→ Exercise brief: Quote exactly and only this range of lines in the data below: the line that holds "提供了更灵活和简洁的删除器实现。" to the line that holds "用于**观察不拥有资源**的场景。", both included.

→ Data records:
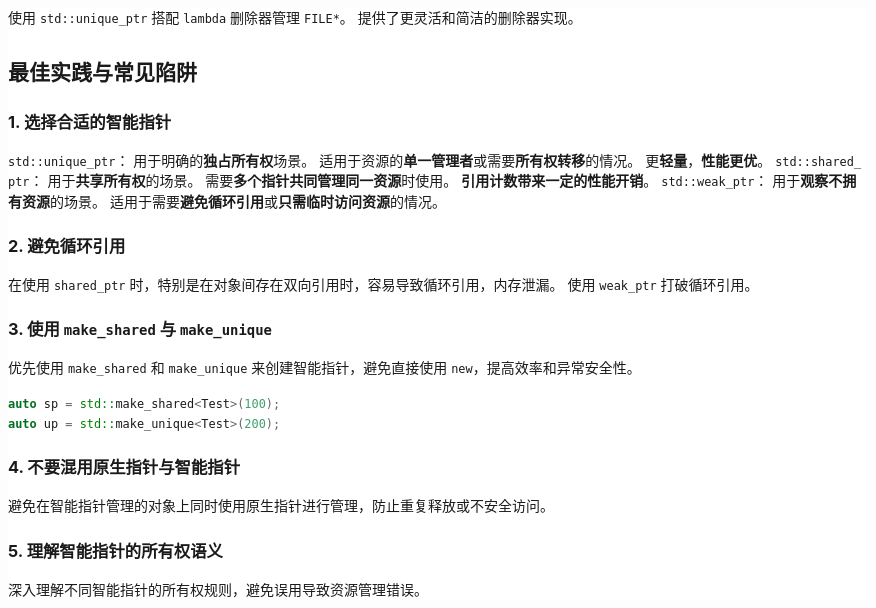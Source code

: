 使用 `std::unique_ptr` 搭配 `lambda` 删除器管理 `FILE*`。
提供了更灵活和简洁的删除器实现。

## 最佳实践与常见陷阱

### 1. 选择合适的智能指针
`std::unique_ptr`：
用于明确的**独占所有权**场景。
适用于资源的**单一管理者**或需要**所有权转移**的情况。
更**轻量**，**性能更优**。
`std::shared_ptr`：
用于**共享所有权**的场景。
需要**多个指针共同管理同一资源**时使用。
**引用计数带来一定的性能开销**。
`std::weak_ptr`：
用于**观察不拥有资源**的场景。
适用于需要**避免循环引用**或**只需临时访问资源**的情况。

### 2. 避免循环引用
在使用 `shared_ptr` 时，特别是在对象间存在双向引用时，容易导致循环引用，内存泄漏。
使用 `weak_ptr` 打破循环引用。

### 3. 使用 `make_shared` 与 `make_unique`
优先使用 `make_shared` 和 `make_unique` 来创建智能指针，避免直接使用 `new`，提高效率和异常安全性。
```cpp
auto sp = std::make_shared<Test>(100);
auto up = std::make_unique<Test>(200);
```

### 4. 不要混用原生指针与智能指针
避免在智能指针管理的对象上同时使用原生指针进行管理，防止重复释放或不安全访问。

### 5. 理解智能指针的所有权语义
深入理解不同智能指针的所有权规则，避免误用导致资源管理错误。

→ Answer to this task:
提供了更灵活和简洁的删除器实现。

## 最佳实践与常见陷阱

### 1. 选择合适的智能指针
`std::unique_ptr`：
用于明确的**独占所有权**场景。
适用于资源的**单一管理者**或需要**所有权转移**的情况。
更**轻量**，**性能更优**。
`std::shared_ptr`：
用于**共享所有权**的场景。
需要**多个指针共同管理同一资源**时使用。
**引用计数带来一定的性能开销**。
`std::weak_ptr`：
用于**观察不拥有资源**的场景。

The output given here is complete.